In the last months, the Mannequin Challenge took the Internet by storm. The trend of recording viral videos of groups of motionless, frozen in action, people started from a High School in Florida at the end of October, to make its way to the world of celebrities and even politicians.
With the best political participation so far, coming from the morning of Election Day, when Hillary Clinton and her team posted a still video of the cabin of the campaign plane, featuring Jon Bon Jovi and Bill Clinton. Two days later, the Mannequin Challenge moved to the White House, when the Cleveland Cavaliers, the 2016’s NBA champions, created a viral video featuring the First Lady, Michelle Obama.
And in between, Ivanka Trump celebrated the opening of her new office, on the day after her father, Donald Trump, became the 45th president of the United States, by having her and her staffers recorded motionless.

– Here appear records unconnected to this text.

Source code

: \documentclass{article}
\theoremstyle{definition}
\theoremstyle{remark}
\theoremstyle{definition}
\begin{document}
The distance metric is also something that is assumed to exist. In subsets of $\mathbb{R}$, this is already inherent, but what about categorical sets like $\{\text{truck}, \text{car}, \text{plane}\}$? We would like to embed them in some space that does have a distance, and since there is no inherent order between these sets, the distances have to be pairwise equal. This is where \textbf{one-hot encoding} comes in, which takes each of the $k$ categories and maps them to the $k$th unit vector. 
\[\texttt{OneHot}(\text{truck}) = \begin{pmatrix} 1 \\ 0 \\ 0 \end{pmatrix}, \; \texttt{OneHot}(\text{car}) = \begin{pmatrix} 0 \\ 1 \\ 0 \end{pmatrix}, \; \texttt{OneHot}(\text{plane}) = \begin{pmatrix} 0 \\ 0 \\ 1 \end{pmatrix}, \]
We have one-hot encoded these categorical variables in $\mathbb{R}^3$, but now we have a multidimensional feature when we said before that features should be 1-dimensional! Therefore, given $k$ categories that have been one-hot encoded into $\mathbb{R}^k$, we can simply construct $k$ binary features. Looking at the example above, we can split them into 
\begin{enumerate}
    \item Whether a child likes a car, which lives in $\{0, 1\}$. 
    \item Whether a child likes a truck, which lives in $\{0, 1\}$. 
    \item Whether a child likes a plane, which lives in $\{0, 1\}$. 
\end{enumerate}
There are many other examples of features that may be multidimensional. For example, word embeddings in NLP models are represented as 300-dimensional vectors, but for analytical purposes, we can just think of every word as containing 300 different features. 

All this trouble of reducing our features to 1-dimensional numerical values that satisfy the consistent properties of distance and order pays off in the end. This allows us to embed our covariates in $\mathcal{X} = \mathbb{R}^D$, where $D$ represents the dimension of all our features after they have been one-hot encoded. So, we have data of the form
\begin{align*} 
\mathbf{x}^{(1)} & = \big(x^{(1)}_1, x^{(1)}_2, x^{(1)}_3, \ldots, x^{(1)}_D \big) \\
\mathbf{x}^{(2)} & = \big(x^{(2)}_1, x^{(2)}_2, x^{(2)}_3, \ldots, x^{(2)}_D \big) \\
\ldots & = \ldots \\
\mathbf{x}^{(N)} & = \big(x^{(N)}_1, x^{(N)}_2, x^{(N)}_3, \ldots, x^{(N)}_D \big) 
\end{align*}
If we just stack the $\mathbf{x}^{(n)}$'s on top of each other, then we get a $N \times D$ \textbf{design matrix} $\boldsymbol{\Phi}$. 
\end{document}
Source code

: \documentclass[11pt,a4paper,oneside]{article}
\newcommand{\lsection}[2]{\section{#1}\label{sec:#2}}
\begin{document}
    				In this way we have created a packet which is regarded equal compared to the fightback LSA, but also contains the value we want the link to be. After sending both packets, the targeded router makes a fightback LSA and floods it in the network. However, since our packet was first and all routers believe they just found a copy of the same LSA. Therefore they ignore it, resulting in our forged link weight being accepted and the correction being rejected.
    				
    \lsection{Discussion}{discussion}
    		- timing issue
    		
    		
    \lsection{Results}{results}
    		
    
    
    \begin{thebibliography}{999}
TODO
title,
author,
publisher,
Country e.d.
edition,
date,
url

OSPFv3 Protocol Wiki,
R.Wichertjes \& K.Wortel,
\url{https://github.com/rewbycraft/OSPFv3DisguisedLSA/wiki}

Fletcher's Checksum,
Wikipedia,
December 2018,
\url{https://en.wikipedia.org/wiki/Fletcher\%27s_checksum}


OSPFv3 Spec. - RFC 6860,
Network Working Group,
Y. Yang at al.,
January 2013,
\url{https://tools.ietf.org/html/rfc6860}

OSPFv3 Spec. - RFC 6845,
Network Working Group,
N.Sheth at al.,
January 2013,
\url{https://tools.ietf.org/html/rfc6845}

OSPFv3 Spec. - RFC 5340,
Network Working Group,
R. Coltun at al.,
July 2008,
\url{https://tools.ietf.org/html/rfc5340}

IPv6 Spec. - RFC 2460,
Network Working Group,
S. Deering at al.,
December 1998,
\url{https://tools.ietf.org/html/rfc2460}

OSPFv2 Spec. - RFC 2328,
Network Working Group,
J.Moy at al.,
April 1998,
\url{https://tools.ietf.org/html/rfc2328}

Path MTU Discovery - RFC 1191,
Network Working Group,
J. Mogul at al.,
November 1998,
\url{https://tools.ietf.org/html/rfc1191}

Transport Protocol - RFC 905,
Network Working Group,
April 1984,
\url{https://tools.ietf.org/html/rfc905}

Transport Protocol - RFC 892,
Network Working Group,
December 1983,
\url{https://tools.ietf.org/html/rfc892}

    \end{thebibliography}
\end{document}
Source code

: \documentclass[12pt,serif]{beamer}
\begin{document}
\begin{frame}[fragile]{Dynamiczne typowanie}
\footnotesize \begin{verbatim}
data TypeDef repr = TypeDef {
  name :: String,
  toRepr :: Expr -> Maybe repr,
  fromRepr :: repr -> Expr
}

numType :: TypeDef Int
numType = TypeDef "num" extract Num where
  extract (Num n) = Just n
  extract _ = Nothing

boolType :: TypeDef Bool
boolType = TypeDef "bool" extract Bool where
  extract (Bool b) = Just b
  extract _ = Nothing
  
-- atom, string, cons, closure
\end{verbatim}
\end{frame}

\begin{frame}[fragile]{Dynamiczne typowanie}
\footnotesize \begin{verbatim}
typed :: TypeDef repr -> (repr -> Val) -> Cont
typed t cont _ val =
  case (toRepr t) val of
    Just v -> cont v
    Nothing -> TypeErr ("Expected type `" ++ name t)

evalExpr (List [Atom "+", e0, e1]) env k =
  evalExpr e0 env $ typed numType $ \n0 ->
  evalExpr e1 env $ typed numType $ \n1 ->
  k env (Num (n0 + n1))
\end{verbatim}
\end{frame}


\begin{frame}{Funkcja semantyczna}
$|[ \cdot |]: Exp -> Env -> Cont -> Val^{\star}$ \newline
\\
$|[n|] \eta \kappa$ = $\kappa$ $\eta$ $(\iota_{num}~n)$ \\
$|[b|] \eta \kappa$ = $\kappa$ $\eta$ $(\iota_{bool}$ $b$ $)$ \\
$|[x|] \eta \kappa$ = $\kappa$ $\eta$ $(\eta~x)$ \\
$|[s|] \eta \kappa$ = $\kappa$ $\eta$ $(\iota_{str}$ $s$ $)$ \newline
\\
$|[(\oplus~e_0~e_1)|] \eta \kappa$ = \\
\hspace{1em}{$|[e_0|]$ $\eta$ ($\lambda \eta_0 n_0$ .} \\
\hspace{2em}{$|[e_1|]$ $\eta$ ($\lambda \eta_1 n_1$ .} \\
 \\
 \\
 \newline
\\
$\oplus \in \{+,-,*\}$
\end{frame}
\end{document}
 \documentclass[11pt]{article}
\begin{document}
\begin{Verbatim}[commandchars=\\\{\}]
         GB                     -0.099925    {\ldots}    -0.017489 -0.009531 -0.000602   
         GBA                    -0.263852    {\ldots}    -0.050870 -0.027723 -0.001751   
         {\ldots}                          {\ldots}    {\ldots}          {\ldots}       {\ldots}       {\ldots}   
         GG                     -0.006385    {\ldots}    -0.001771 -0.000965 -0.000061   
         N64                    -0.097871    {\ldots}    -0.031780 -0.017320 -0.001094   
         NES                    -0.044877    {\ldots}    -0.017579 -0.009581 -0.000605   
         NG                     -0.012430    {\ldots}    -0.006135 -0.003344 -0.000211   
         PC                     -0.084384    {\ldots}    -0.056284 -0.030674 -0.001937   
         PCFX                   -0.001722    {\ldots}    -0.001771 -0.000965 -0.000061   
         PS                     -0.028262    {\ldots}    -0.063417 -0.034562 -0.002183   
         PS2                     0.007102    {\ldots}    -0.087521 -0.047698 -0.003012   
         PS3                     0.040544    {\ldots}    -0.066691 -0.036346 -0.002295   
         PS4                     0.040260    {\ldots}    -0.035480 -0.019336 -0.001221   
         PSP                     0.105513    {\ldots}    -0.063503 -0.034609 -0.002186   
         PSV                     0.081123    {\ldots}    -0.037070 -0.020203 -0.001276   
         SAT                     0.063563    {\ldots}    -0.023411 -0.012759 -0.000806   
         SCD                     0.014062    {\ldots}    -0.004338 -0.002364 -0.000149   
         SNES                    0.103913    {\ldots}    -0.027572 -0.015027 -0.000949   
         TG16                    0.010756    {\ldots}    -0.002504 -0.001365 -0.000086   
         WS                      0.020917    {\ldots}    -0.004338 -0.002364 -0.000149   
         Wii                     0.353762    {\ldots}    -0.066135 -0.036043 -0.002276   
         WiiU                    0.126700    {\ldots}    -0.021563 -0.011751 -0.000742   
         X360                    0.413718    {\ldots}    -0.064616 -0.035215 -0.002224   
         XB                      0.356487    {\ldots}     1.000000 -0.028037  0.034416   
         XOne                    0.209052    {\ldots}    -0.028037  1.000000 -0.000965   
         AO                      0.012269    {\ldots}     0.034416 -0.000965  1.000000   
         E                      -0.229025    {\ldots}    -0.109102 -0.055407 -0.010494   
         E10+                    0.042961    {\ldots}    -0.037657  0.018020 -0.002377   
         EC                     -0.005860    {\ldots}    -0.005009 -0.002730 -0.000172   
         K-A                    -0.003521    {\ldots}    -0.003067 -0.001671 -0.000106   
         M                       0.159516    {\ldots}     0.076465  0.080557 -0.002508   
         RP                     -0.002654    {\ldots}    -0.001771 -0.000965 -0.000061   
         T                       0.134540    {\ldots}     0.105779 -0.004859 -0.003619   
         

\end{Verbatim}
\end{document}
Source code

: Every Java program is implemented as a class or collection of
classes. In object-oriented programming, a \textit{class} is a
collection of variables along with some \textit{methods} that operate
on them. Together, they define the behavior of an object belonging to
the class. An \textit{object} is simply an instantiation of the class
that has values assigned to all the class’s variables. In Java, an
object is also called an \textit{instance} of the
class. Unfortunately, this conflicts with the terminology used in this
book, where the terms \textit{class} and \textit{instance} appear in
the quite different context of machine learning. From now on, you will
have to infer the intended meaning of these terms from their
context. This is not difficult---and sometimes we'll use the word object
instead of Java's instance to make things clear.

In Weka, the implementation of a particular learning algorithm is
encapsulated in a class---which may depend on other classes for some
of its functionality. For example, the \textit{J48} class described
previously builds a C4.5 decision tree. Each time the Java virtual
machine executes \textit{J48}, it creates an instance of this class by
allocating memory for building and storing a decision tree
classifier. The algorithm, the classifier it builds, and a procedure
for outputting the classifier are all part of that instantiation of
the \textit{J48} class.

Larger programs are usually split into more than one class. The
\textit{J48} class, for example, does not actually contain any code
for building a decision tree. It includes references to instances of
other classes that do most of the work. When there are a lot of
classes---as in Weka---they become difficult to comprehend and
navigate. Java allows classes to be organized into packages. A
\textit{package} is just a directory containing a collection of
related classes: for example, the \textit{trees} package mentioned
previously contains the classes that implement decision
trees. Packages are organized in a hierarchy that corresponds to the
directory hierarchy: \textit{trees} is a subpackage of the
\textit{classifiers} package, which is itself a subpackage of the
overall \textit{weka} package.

And today when the hashtag #manequinchallenge produces tens of thousands results at social media, let us take a look at the word mannequin.
The word entered the English language circa 15th century, through the French mannequin, which derived from the Dutch manneken, ‘little man.’ The word was initially used to literally refer to little dwarf men along with to a small representation or statue of a human figure, and with the spelling of manikin.
At that time, miniature mannequins were used to demonstrate fashions for customers, until the mid 18th century when the full-scale figures, made out of wicker, came out.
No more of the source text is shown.